◆ ASSIGNMENT
Show every line of the records below that contains the word "classi".
::::::::::
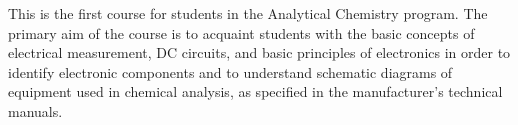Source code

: {This is the first course for students in the Analytical Chemistry program. The primary aim of the course is to acquaint students with the basic concepts of electrical measurement, DC circuits, and basic principles of electronics in order to identify electronic components and to understand schematic diagrams of equipment used in chemical analysis, as specified in the manufacturer's technical manuals.}
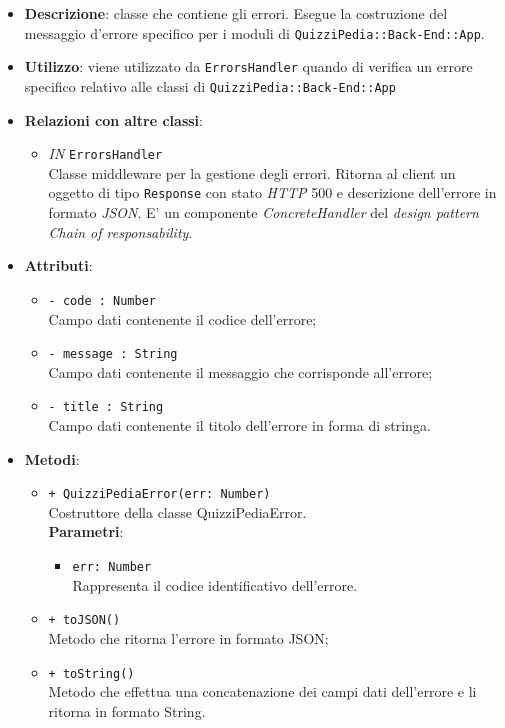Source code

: 	\begin{itemize}
		\item \textbf{Descrizione}:
		classe che contiene gli errori. Esegue la costruzione del messaggio d'errore specifico per i moduli di \texttt{QuizziPedia::Back-End::App}.
		\item \textbf{Utilizzo}:
		viene utilizzato da \texttt{ErrorsHandler} quando di verifica un errore specifico relativo alle classi di \texttt{QuizziPedia::Back-End::App}
		\item \textbf{Relazioni con altre classi}:
			 \begin{itemize}
			 	\item \textit{IN} \texttt{ErrorsHandler} \\
			 	Classe middleware per la gestione degli errori. Ritorna al client un oggetto di tipo \texttt{Response} con stato \textit{HTTP} 500 e descrizione dell'errore in formato \textit{JSON}. E' un componente \textit{ConcreteHandler} del \textit{design pattern} \textit{Chain of responsability}.
			 \end{itemize}
		\item \textbf{Attributi}:
			 \begin{itemize}
			 	\item \texttt{- code : Number}\\
			 	Campo dati contenente il codice dell'errore;
			 	\item \texttt{- message : String}\\
			 	Campo dati contenente il messaggio che corrisponde all'errore;
			 	\item \texttt{- title : String}\\
			 	Campo dati contenente il titolo dell'errore in forma di stringa.
			 \end{itemize}
		\item \textbf{Metodi}:
			\begin{itemize}
				\item \texttt{+ QuizziPediaError(err: Number)}\\
				Costruttore della classe QuizziPediaError.\\
				\textbf{Parametri}:
				\begin{itemize}
					\item \texttt{err: Number}\\
					Rappresenta il codice identificativo dell'errore.
				\end{itemize}
				\item \texttt{+ toJSON()}\\
				Metodo che ritorna l'errore in formato JSON;
				\item \texttt{+ toString()}\\
				Metodo che effettua una concatenazione dei campi dati dell'errore e li ritorna in formato String.
			\end{itemize}
	\end{itemize}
::::::::::
◆ SOLVED PROBLEM
		viene utilizzato da \texttt{ErrorsHandler} quando di verifica un errore specifico relativo alle classi di \texttt{QuizziPedia::Back-End::App}
		\item \textbf{Relazioni con altre classi}:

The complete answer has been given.